## Instructions for the task
When you transcribe the listing, keep each line exact and drop the pictures.

## Material for this exercise
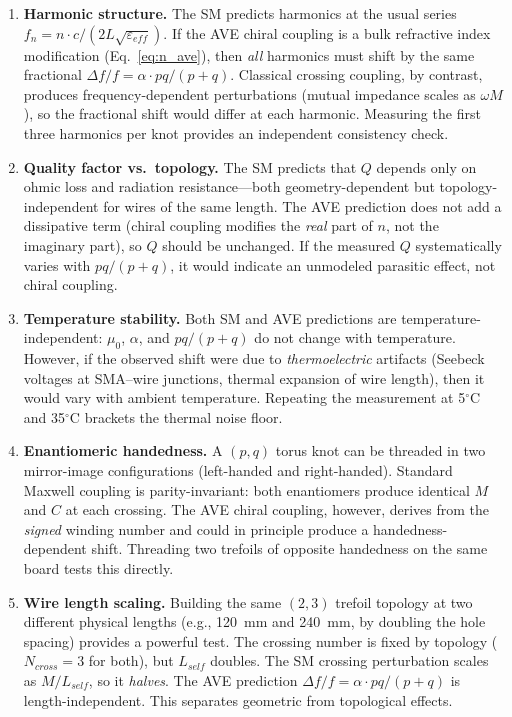 \begin{enumerate}
    \item \textbf{Harmonic structure.} The SM predicts harmonics at the usual series $f_n = n \cdot c/(2L\sqrt{\varepsilon_{eff}})$. If the AVE chiral coupling is a bulk refractive index modification (Eq.~\ref{eq:n_ave}), then \textit{all} harmonics must shift by the same fractional $\Delta f/f = \alpha \cdot pq/(p+q)$. Classical crossing coupling, by contrast, produces frequency-dependent perturbations (mutual impedance scales as $\omega M$), so the fractional shift would differ at each harmonic. Measuring the first three harmonics per knot provides an independent consistency check.

    \item \textbf{Quality factor vs.\ topology.} The SM predicts that $Q$ depends only on ohmic loss and radiation resistance---both geometry-dependent but topology-independent for wires of the same length. The AVE prediction does not add a dissipative term (chiral coupling modifies the \textit{real} part of $n$, not the imaginary part), so $Q$ should be unchanged. If the measured $Q$ systematically varies with $pq/(p+q)$, it would indicate an unmodeled parasitic effect, not chiral coupling.

    \item \textbf{Temperature stability.} Both SM and AVE predictions are temperature-independent: $\mu_0$, $\alpha$, and $pq/(p+q)$ do not change with temperature. However, if the observed shift were due to \textit{thermoelectric} artifacts (Seebeck voltages at SMA--wire junctions, thermal expansion of wire length), then it would vary with ambient temperature. Repeating the measurement at 5$^\circ$C and 35$^\circ$C brackets the thermal noise floor.

    \item \textbf{Enantiomeric handedness.} A $(p,q)$ torus knot can be threaded in two mirror-image configurations (left-handed and right-handed). Standard Maxwell coupling is parity-invariant: both enantiomers produce identical $M$ and $C$ at each crossing. The AVE chiral coupling, however, derives from the \textit{signed} winding number and could in principle produce a handedness-dependent shift. Threading two trefoils of opposite handedness on the same board tests this directly.

    \item \textbf{Wire length scaling.} Building the same $(2,3)$ trefoil topology at two different physical lengths (e.g., 120~mm and 240~mm, by doubling the hole spacing) provides a powerful test. The crossing number is fixed by topology ($N_{cross} = 3$ for both), but $L_{self}$ doubles. The SM crossing perturbation scales as $M/L_{self}$, so it \textit{halves}. The AVE prediction $\Delta f/f = \alpha \cdot pq/(p+q)$ is length-independent. This separates geometric from topological effects.


\end{enumerate}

## Worked solution
 \begin{enumerate}
    \item \textbf{Harmonic structure.} The SM predicts harmonics at the usual series $f_n = n \cdot c/(2L\sqrt{\varepsilon_{eff}})$. If the AVE chiral coupling is a bulk refractive index modification (Eq.~\ref{eq:n_ave}), then \textit{all} harmonics must shift by the same fractional $\Delta f/f = \alpha \cdot pq/(p+q)$. Classical crossing coupling, by contrast, produces frequency-dependent perturbations (mutual impedance scales as $\omega M$), so the fractional shift would differ at each harmonic. Measuring the first three harmonics per knot provides an independent consistency check.

    \item \textbf{Quality factor vs.\ topology.} The SM predicts that $Q$ depends only on ohmic loss and radiation resistance---both geometry-dependent but topology-independent for wires of the same length. The AVE prediction does not add a dissipative term (chiral coupling modifies the \textit{real} part of $n$, not the imaginary part), so $Q$ should be unchanged. If the measured $Q$ systematically varies with $pq/(p+q)$, it would indicate an unmodeled parasitic effect, not chiral coupling.

    \item \textbf{Temperature stability.} Both SM and AVE predictions are temperature-independent: $\mu_0$, $\alpha$, and $pq/(p+q)$ do not change with temperature. However, if the observed shift were due to \textit{thermoelectric} artifacts (Seebeck voltages at SMA--wire junctions, thermal expansion of wire length), then it would vary with ambient temperature. Repeating the measurement at 5$^\circ$C and 35$^\circ$C brackets the thermal noise floor.

    \item \textbf{Enantiomeric handedness.} A $(p,q)$ torus knot can be threaded in two mirror-image configurations (left-handed and right-handed). Standard Maxwell coupling is parity-invariant: both enantiomers produce identical $M$ and $C$ at each crossing. The AVE chiral coupling, however, derives from the \textit{signed} winding number and could in principle produce a handedness-dependent shift. Threading two trefoils of opposite handedness on the same board tests this directly.

    \item \textbf{Wire length scaling.} Building the same $(2,3)$ trefoil topology at two different physical lengths (e.g., 120~mm and 240~mm, by doubling the hole spacing) provides a powerful test. The crossing number is fixed by topology ($N_{cross} = 3$ for both), but $L_{self}$ doubles. The SM crossing perturbation scales as $M/L_{self}$, so it \textit{halves}. The AVE prediction $\Delta f/f = \alpha \cdot pq/(p+q)$ is length-independent. This separates geometric from topological effects.


\end{enumerate}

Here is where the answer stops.